=== Section Start ===
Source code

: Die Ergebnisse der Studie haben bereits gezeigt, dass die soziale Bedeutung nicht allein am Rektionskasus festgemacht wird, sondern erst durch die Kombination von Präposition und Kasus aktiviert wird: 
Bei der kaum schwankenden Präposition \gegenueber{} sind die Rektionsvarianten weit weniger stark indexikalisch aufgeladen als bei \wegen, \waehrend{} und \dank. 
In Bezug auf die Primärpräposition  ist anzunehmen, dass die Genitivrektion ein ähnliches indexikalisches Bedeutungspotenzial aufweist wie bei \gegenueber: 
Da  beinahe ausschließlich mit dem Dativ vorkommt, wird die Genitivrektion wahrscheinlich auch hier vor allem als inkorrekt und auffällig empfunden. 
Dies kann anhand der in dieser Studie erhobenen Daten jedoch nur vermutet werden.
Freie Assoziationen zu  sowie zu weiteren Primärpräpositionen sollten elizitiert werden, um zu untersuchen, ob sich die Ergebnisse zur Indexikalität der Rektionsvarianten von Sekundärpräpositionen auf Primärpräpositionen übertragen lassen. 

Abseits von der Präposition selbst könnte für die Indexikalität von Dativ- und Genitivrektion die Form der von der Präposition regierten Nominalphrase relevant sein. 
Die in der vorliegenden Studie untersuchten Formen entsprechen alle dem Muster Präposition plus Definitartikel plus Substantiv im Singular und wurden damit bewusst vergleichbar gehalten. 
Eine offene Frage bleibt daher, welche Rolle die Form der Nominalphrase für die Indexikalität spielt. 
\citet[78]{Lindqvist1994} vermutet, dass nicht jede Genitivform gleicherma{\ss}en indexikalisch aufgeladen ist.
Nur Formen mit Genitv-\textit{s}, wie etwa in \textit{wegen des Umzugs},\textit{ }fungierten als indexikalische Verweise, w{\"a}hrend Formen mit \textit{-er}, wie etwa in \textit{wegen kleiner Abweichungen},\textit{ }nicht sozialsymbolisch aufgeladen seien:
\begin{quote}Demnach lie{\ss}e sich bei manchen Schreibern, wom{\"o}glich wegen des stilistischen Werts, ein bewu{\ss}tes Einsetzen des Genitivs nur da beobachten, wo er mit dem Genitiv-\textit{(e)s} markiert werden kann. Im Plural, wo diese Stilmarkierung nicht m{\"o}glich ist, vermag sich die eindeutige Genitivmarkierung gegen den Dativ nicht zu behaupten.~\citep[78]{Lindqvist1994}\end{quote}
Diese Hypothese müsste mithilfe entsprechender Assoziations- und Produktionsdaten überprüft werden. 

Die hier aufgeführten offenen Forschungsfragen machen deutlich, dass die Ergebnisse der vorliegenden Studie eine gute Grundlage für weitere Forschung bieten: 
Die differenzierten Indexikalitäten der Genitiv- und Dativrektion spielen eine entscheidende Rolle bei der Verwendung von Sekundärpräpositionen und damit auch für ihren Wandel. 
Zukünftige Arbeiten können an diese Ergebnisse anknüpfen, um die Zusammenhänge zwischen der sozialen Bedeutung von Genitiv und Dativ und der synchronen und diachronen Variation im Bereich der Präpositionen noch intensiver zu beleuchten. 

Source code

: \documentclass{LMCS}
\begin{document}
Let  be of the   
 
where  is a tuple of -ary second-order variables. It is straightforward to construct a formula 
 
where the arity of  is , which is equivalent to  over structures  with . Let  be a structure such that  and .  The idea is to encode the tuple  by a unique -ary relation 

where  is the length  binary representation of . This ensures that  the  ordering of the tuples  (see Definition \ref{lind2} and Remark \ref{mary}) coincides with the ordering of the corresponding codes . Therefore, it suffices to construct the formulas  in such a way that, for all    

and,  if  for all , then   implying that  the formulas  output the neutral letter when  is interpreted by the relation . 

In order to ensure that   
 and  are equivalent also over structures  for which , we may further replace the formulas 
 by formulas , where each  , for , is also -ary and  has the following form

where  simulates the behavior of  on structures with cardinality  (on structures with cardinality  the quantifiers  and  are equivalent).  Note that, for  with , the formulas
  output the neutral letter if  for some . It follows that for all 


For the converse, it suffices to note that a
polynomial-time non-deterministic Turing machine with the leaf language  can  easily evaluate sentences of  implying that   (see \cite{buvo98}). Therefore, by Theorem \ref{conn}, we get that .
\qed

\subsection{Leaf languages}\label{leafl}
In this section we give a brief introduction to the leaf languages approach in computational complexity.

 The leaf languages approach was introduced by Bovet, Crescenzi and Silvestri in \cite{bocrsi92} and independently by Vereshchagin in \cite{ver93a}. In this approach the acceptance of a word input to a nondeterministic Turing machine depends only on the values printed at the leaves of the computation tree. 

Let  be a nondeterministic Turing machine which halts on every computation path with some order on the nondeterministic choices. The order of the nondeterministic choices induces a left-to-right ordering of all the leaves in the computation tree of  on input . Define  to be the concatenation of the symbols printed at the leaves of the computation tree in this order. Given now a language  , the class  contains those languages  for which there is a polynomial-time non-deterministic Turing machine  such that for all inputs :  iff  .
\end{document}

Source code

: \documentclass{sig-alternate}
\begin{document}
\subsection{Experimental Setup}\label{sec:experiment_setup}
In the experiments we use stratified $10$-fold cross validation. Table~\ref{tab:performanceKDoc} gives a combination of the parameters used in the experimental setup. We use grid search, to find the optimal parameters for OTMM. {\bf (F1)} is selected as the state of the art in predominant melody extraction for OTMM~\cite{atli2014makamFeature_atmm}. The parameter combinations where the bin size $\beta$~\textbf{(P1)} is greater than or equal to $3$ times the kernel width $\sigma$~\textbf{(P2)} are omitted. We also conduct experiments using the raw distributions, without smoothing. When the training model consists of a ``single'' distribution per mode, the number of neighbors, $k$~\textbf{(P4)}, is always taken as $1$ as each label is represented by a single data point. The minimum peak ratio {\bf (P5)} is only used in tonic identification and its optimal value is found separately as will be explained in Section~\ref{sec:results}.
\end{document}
=== Section End ===
▸ PROBLEM REQUIREMENTS
Only the lines above from the one with "Dies kann anhand" up to and including the one with "Die in der vorliegenden" should be repeated, exactly as written.

▸ RESPONSE
Dies kann anhand der in dieser Studie erhobenen Daten jedoch nur vermutet werden.
Freie Assoziationen zu  sowie zu weiteren Primärpräpositionen sollten elizitiert werden, um zu untersuchen, ob sich die Ergebnisse zur Indexikalität der Rektionsvarianten von Sekundärpräpositionen auf Primärpräpositionen übertragen lassen. 

Abseits von der Präposition selbst könnte für die Indexikalität von Dativ- und Genitivrektion die Form der von der Präposition regierten Nominalphrase relevant sein. 
Die in der vorliegenden Studie untersuchten Formen entsprechen alle dem Muster Präposition plus Definitartikel plus Substantiv im Singular und wurden damit bewusst vergleichbar gehalten. 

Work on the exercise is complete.